■ **Work request**
Line filter on the word "ucksichtigt": copy each matching line from the entries.

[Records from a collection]
+++

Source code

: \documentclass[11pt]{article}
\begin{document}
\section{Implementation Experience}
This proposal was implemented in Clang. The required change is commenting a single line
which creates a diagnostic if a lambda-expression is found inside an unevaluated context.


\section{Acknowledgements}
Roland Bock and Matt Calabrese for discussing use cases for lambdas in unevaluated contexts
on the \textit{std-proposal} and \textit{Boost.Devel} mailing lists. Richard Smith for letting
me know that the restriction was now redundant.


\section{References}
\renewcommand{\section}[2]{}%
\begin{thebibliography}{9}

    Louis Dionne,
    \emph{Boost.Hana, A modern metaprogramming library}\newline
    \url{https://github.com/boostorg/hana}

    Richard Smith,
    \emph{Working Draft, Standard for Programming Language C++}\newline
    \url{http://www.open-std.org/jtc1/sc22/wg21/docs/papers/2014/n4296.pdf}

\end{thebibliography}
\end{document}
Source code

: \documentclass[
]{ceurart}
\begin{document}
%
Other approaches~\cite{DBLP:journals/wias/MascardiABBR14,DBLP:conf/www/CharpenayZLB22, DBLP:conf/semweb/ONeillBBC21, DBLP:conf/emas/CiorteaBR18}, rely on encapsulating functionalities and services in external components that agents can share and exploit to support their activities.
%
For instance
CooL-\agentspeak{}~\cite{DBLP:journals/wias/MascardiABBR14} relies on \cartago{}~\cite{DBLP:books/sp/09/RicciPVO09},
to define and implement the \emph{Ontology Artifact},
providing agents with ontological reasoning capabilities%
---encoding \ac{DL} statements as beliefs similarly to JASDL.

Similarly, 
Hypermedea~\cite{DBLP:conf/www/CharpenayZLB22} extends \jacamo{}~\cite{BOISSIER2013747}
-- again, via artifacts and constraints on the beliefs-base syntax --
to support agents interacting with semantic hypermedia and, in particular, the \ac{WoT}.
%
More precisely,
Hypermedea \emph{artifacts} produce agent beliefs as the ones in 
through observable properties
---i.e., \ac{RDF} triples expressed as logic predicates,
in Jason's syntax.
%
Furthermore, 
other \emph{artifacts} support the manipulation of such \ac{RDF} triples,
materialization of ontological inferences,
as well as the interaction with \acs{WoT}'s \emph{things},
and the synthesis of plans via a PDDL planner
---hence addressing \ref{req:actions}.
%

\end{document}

+++

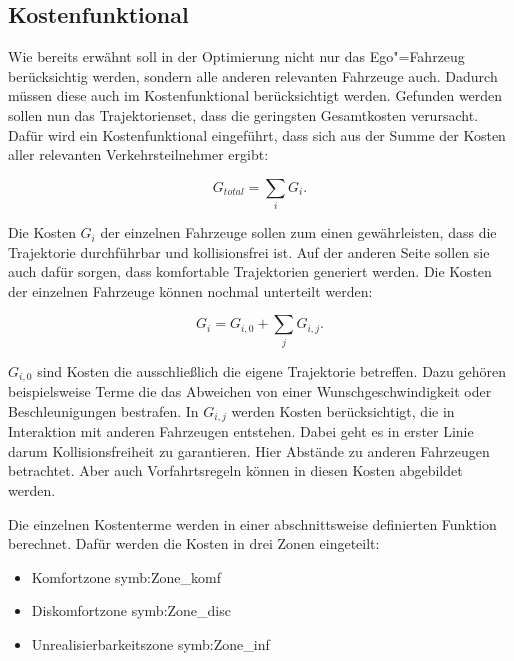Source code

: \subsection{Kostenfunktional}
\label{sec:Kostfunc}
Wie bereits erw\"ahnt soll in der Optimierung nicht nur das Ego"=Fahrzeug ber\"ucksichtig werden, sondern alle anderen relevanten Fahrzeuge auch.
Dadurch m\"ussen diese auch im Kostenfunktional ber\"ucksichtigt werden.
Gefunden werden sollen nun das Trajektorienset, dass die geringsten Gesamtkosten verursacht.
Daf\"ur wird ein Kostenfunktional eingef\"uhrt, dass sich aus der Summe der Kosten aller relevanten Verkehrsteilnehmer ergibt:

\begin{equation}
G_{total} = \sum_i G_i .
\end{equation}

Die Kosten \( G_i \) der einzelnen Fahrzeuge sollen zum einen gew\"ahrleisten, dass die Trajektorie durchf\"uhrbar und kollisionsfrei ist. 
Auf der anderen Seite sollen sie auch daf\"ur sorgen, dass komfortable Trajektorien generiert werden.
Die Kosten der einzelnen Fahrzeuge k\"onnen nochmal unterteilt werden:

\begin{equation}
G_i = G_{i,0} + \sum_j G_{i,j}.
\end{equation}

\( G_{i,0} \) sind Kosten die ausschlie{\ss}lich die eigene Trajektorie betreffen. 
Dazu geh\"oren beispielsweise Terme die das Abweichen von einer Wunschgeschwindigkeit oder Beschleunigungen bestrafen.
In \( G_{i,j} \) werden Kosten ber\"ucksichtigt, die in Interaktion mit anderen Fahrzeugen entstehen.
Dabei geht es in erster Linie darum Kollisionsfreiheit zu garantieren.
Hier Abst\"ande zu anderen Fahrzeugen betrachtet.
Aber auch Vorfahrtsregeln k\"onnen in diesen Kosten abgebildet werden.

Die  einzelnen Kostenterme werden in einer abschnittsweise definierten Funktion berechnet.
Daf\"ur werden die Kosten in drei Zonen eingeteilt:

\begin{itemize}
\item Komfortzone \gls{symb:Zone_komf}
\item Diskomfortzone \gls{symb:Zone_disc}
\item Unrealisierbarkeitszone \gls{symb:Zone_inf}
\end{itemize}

+++

■ **Task result**
Dadurch m\"ussen diese auch im Kostenfunktional ber\"ucksichtigt werden.
In \( G_{i,j} \) werden Kosten ber\"ucksichtigt, die in Interaktion mit anderen Fahrzeugen entstehen.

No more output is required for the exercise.